Four cites.
Reading the first one, “Drake utilized over fifty writers of antiquity and scrutinized their main works through a UFO ‘lens.’”
This says nothing about architecture and construction used as “proof” of ancient alien contact with Romans. It appears to be putting together “UFO-sounding” stories from ancient mythology and saying they sound just like some extraterrestrial phenomenon.
The second cite says “This book is about the possible connection between Romans and aliens. It is a fascinating read and will leave you wondering what the future may hold.”
Certainly nothing mentioned about architecture or construction. Unless you can cite the book itself, I don’t think really addresses the OP in relation to the Romans.
The fourth cite is a book that “might be the most convincing and evocative rendering of an ancient society (in all its alien-ness and sometimes disgusting-ness) that I have ever come across.”
So, about the alien-ness of that culture in relation to ours, not about extraterrestrial contact with Romans.
The third cite is kind of interesting, in that it does deal with a large constructed piece of monumental architecture in the MIddle East. It seems to focus on a set of stones that formed the platform on which the Roman temple was built, though it mentions that many previous cultures had used the site.

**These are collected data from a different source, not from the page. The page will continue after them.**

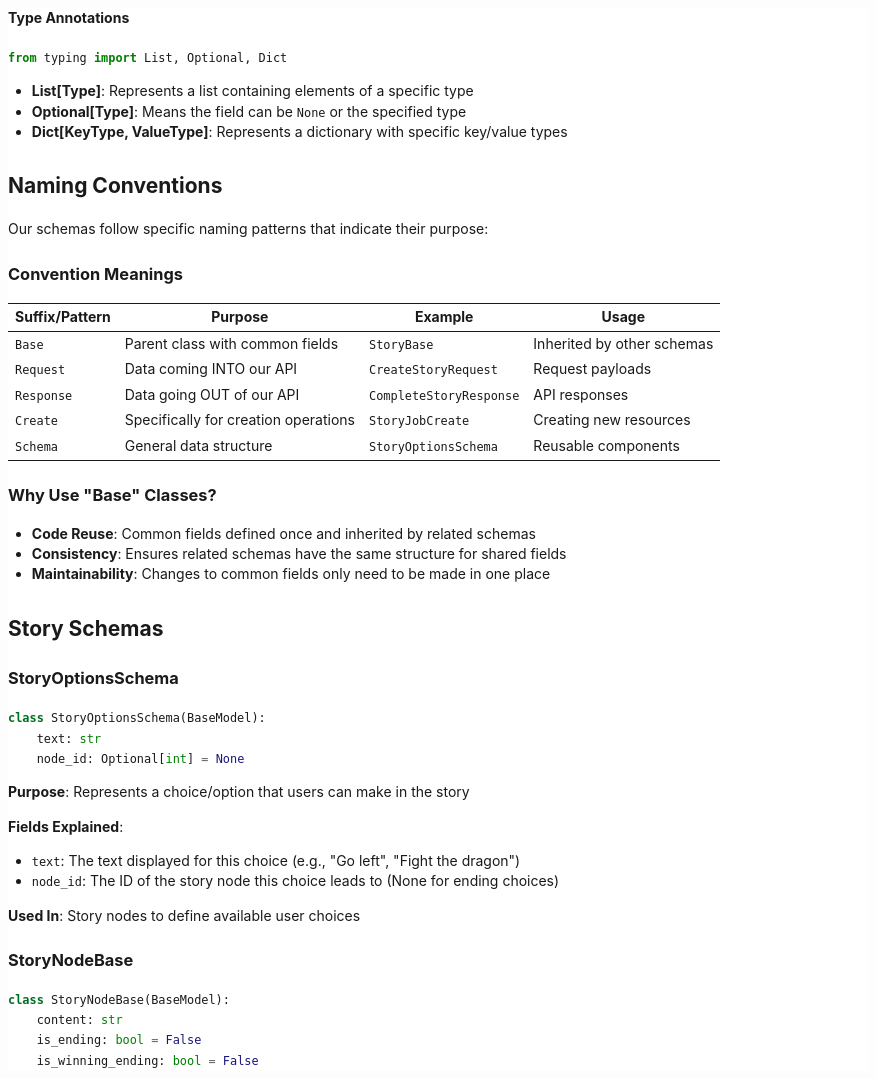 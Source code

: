 #### Type Annotations
```python
from typing import List, Optional, Dict
```
- **List[Type]**: Represents a list containing elements of a specific type
- **Optional[Type]**: Means the field can be `None` or the specified type
- **Dict[KeyType, ValueType]**: Represents a dictionary with specific key/value types

## Naming Conventions

Our schemas follow specific naming patterns that indicate their purpose:

### Convention Meanings

| Suffix/Pattern | Purpose | Example | Usage |
|----------------|---------|---------|-------|
| `Base` | Parent class with common fields | `StoryBase` | Inherited by other schemas |
| `Request` | Data coming INTO our API | `CreateStoryRequest` | Request payloads |
| `Response` | Data going OUT of our API | `CompleteStoryResponse` | API responses |
| `Create` | Specifically for creation operations | `StoryJobCreate` | Creating new resources |
| `Schema` | General data structure | `StoryOptionsSchema` | Reusable components |

### Why Use "Base" Classes?
- **Code Reuse**: Common fields defined once and inherited by related schemas
- **Consistency**: Ensures related schemas have the same structure for shared fields
- **Maintainability**: Changes to common fields only need to be made in one place

## Story Schemas

### StoryOptionsSchema
```python
class StoryOptionsSchema(BaseModel):
    text: str
    node_id: Optional[int] = None
```

**Purpose**: Represents a choice/option that users can make in the story

**Fields Explained**:
- `text`: The text displayed for this choice (e.g., "Go left", "Fight the dragon")
- `node_id`: The ID of the story node this choice leads to (None for ending choices)

**Used In**: Story nodes to define available user choices

### StoryNodeBase
```python
class StoryNodeBase(BaseModel):
    content: str
    is_ending: bool = False
    is_winning_ending: bool = False
```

So then at 3:27 of the video it says “But if the platform at Baalbek was constructed thousands of years before the Romans arrived in the Bekaa Valley…”
So, the most relevant cite here says that the Romans didn’t construct the megalithic “proof of alien construction” part of the monument - that the stones, in all their immovable, can’t-put-a-piece-of-paper-between-them majesty, were there before the Romans arrived. And since the people living there at the time were certainly more primitive and swarthy, it must have been ancient aliens who did it for them, right?
You had a previous cite in this thread about Ezekiel’s “wheel within a wheel” which, again, is more related to the first cite you give in your post - connections between ancient writings and our modern concept of aliens - and less about the OP which focused more on monumental architecture and construction. The “literary criticism” tropes of ancient astronaut “thought” generally aren’t given the same level of definitiveness in terms of proof, in what ancient astronaut literature I’ve happened to read, as near as I can remember.
So I’d still have to conclude that the OP idea “Ancient astronaut proponents don’t cite Roman monumental architecture as evidence of alien intervention” is not refuted by your cites.